AMSTERDAM (AP) — A cold case team that combed through evidence for five years in a bid to unravel one of World War II's enduring mysteries has reached what it calls the "most likely scenario" of who betrayed Jewish teenage diarist Anne Frank and her family.
The cold case team, put together by filmmaker Thijs Bayens and led by retired FBI agent Vincent Pankoke, detailed their findings in the book “The Betrayal of Anne Frank A Cold Case Investigation," the Associated Press reported.
The team says it could have been a prominent Jewish notary called Arnold van den Bergh, who disclosed the secret annex hiding place of the Frank family to German occupiers to save his own family from deportation and murder in Nazi concentration camps.
Anne Frank famously kept a diary, which was published after the war, the AP reported.

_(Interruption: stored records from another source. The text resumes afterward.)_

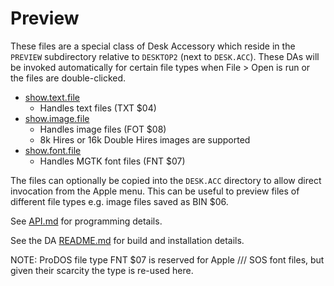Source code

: # Preview

These files are a special class of Desk Accessory which reside in
the `PREVIEW` subdirectory relative to `DESKTOP2` (next to `DESK.ACC`).
These DAs will be invoked automatically for certain file types when
File > Open is run or the files are double-clicked.

* [show.text.file](show.text.file.s)
   * Handles text files (TXT $04)
* [show.image.file](show.image.file.s)
   * Handles image files (FOT $08)
   * 8k Hires or 16k Double Hires images are supported
* [show.font.file](show.font.file.s)
   * Handles MGTK font files (FNT $07)

The files can optionally be copied into the `DESK.ACC` directory to
allow direct invocation from the Apple menu. This can be useful to
preview files of different file types e.g. image files saved as BIN
$06.

See [API.md](../desk.acc/API.md) for programming details.

See the DA [README.md](../desk.acc/README.md) for build and installation
details.

NOTE: ProDOS file type FNT $07 is reserved for Apple /// SOS font
files, but given their scarcity the type is re-used here.
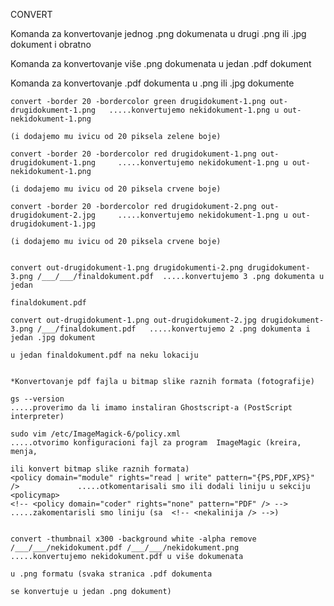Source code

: CONVERT 

Komanda za konvertovanje jednog .png dokumenata u drugi .png ili .jpg dokument i obratno

Komanda za konvertovanje više .png dokumenata u jedan .pdf dokument

Komanda za konvertovanje .pdf dokumenta u .png ili .jpg dokumente


    convert -border 20 -bordercolor green drugidokument-1.png out-drugidokument-1.png   .....konvertujemo nekidokument-1.png u out-nekidokument-1.png 
                                                                                             (i dodajemo mu ivicu od 20 piksela zelene boje)
                                                                                       
    convert -border 20 -bordercolor red drugidokument-1.png out-drugidokument-1.png     .....konvertujemo nekidokument-1.png u out-nekidokument-1.png 
                                                                                             (i dodajemo mu ivicu od 20 piksela crvene boje)

    convert -border 20 -bordercolor red drugidokument-2.png out-drugidokument-2.jpg     .....konvertujemo nekidokument-1.png u out-drugidokument-1.jpg 
                                                                                             (i dodajemo mu ivicu od 20 piksela crvene boje)
                                                                                        

    convert out-drugidokument-1.png drugidokumenti-2.png drugidokument-3.png /___/___/finaldokument.pdf  .....konvertujemo 3 .png dokumenta u jedan 
                                                                                                              finaldokument.pdf
                                                                                                          
    convert out-drugidokument-1.png out-drugidokument-2.jpg drugidokument-3.png /___/finaldokument.pdf   .....konvertujemo 2 .png dokumenta i jedan .jpg dokument
                                                                                                              u jedan finaldokument.pdf na neku lokaciju
 
 
    *Konvertovanje pdf fajla u bitmap slike raznih formata (fotografije)

    gs --version                                                                        .....proverimo da li imamo instaliran Ghostscript-a (PostScript interpreter)

    sudo vim /etc/ImageMagick-6/policy.xml                                              .....otvorimo konfiguracioni fajl za program  ImageMagic (kreira, menja,
                                                                                             ili konvert bitmap slike raznih formata)                                                                                    
    <policy domain="module" rights="read | write" pattern="{PS,PDF,XPS}" />             .....otkomentarisali smo ili dodali liniju u sekciju <policymap> 
    <!-- <policy domain="coder" rights="none" pattern="PDF" /> -->                      .....zakomentarisli smo liniju (sa  <!-- <nekalinija /> -->) 
  
  
    convert -thumbnail x300 -background white -alpha remove /___/___/nekidokument.pdf /___/___/nekidokument.png   .....konvertujemo nekidokument.pdf u više dokumenata
                                                                                                                       u .png formatu (svaka stranica .pdf dokumenta 
                                                                                                                       se konvertuje u jedan .png dokument)
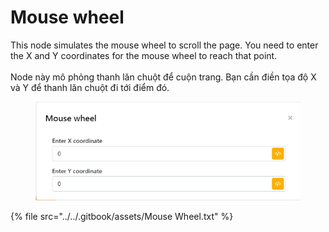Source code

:# Mouse wheel

This node simulates the mouse wheel to scroll the page. You need to enter the X and Y coordinates for the mouse wheel to reach that point.\
\
Node này mô phỏng thanh lăn chuột để cuộn trang. Bạn cần điền tọa độ X và Y để thanh lăn chuột đi tới điểm đó.



<figure><img src="../../.gitbook/assets/Mouse wheel.png" alt=""><figcaption></figcaption></figure>



{% file src="../../.gitbook/assets/Mouse Wheel.txt" %}
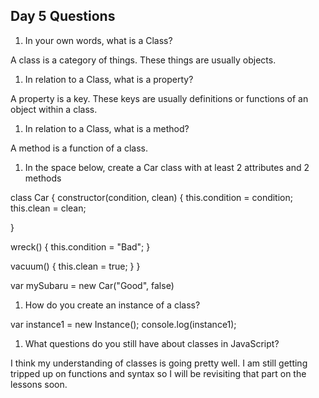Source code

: ## Day 5 Questions

1. In your own words, what is a Class?

A class is a category of things. These things are usually objects.

1. In relation to a Class, what is a property?

A property is a key. These keys are usually definitions or functions of an object within a class.

1. In relation to a Class, what is a method?

A method is a function of a class.

1. In the space below, create a Car class with at least 2 attributes and 2 methods

class Car {
  constructor(condition, clean) {
    this.condition = condition;
    this.clean = clean;

}

wreck() {
this.condition = "Bad";
}

vacuum() {
  this.clean = true;
}
}

var mySubaru = new Car("Good", false)

1. How do you create an instance of a class?

var instance1 = new Instance();
console.log(instance1);

1. What questions do you still have about classes in JavaScript?

I think my understanding of classes is going pretty well. I am still getting tripped up on functions and syntax so I will be revisiting that part on the lessons soon.
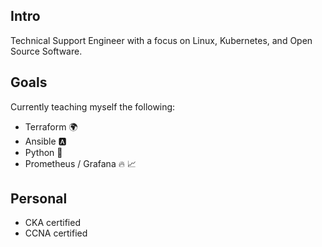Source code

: ## Intro
Technical Support Engineer with a focus on Linux, Kubernetes, and Open Source Software. 

## Goals
Currently teaching myself the following:

- Terraform 🌍
- Ansible 🅰️
- Python 🐍
- Prometheus / Grafana 🔥 📈

## Personal
- CKA certified
- CCNA certified
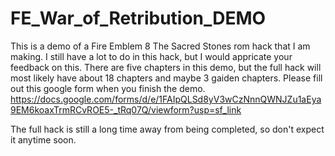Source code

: # FE_War_of_Retribution_DEMO
This is a demo of a Fire Emblem 8 The Sacred Stones rom hack that I am making.
I still have a lot to do in this hack, but I would appricate your feedback on this.
There are five chapters in this demo, but the full hack will most likely have about 18 chapters and maybe 3 gaiden chapters.
Please fill out this google form when you finish the demo.
https://docs.google.com/forms/d/e/1FAIpQLSd8yV3wCzNnnQWNJZu1aEya9EM6koaxTrmRCvROE5-_tRq07Q/viewform?usp=sf_link

The full hack is still a long time away from being completed, so don't expect it anytime soon.
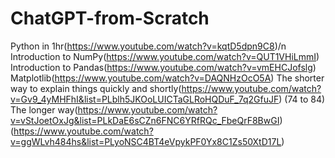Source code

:# ChatGPT-from-Scratch

Python in 1hr(https://www.youtube.com/watch?v=kqtD5dpn9C8)/n
Introduction to NumPy(https://www.youtube.com/watch?v=QUT1VHiLmmI)
Introduction to Pandas(https://www.youtube.com/watch?v=vmEHCJofslg)
Matplotlib(https://www.youtube.com/watch?v=DAQNHzOcO5A)
The shorter way to explain things quickly and shortly(https://www.youtube.com/watch?v=Gv9_4yMHFhI&list=PLblh5JKOoLUICTaGLRoHQDuF_7q2GfuJF) (74 to 84)
The longer way(https://www.youtube.com/watch?v=vStJoetOxJg&list=PLkDaE6sCZn6FNC6YRfRQc_FbeQrF8BwGI) (https://www.youtube.com/watch?v=ggWLvh484hs&list=PLyoNSC4BT4eVpykPF0Yx8C1Zs50XtD17L)


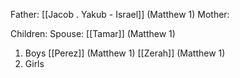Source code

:Father: [[Jacob . Yakub - Israel]] (Matthew 1)
Mother: 

Children:
Spouse: [[Tamar]] (Matthew 1)
1) Boys
	[[Perez]] (Matthew 1)
	[[Zerah]] (Matthew 1)
2) Girls
	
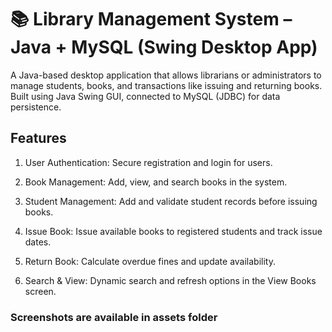 # 📚 Library Management System – Java + MySQL (Swing Desktop App)
A Java-based desktop application that allows librarians or administrators to manage students, books, and transactions like issuing and returning books. 
Built using Java Swing GUI, connected to MySQL (JDBC) for data persistence.

## Features
1. User Authentication:
Secure registration and login for users.

2. Book Management:
Add, view, and search books in the system.

3. Student Management:
Add and validate student records before issuing books.

4. Issue Book:
Issue available books to registered students and track issue dates.

5. Return Book:
Calculate overdue fines and update availability.

6. Search & View:
Dynamic search and refresh options in the View Books screen.

### Screenshots are available in assets folder


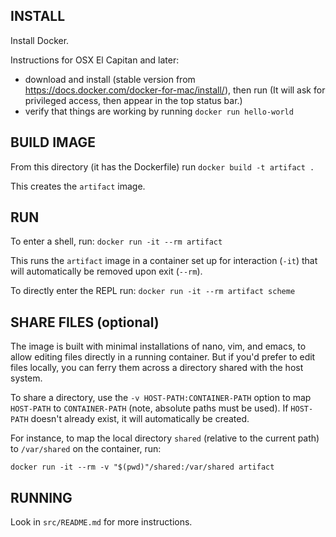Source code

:## INSTALL

Install Docker.

Instructions for OSX El Capitan and later:

* download and install (stable version from https://docs.docker.com/docker-for-mac/install/), then run (It will ask for privileged access, then appear in the top status bar.)
* verify that things are working by running `docker run hello-world`


## BUILD IMAGE

From this directory (it has the Dockerfile) run `docker build -t artifact .`

This creates the `artifact` image.


## RUN

To enter a shell, run: `docker run -it --rm artifact`

This runs the `artifact` image in a container set up for interaction (`-it`) that will automatically be removed upon exit (`--rm`).

To directly enter the REPL run: `docker run -it --rm artifact scheme`


## SHARE FILES (optional)

The image is built with minimal installations of nano, vim, and emacs, to allow editing files directly in a running container.  But if you'd prefer to edit files locally, you can ferry them across a directory shared with the host system.

To share a directory, use the `-v HOST-PATH:CONTAINER-PATH` option to map `HOST-PATH` to `CONTAINER-PATH` (note, absolute paths must be used).  If `HOST-PATH` doesn't already exist, it will automatically be created.

For instance, to map the local directory `shared` (relative to the current path) to `/var/shared` on the container, run:

`docker run -it --rm -v "$(pwd)"/shared:/var/shared artifact`


## RUNNING

Look in `src/README.md` for more instructions.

In her diary, she wrote about how her family and four other Jews hid behind a bookcase from July 1942 until August 1944 when they were discovered and sent to concentration camps, the news outlet reported.
According to the AP, the only member of the Franks family to survive was Anne's father, Otto.
15-year-old Anne and her sister died at the Bergen-Belsen concentration camp, the AP reported.
According to the news outlet, Otto was tipped off about the possible involvement of Van den Bergh when he received a typed, anonymous note about Van den Bergh tipping off the German authorities about the Franks hiding.
Van den Bergh died in 1950.
The Anne Frank Museum welcomed the research but said it leaves many questions unanswered.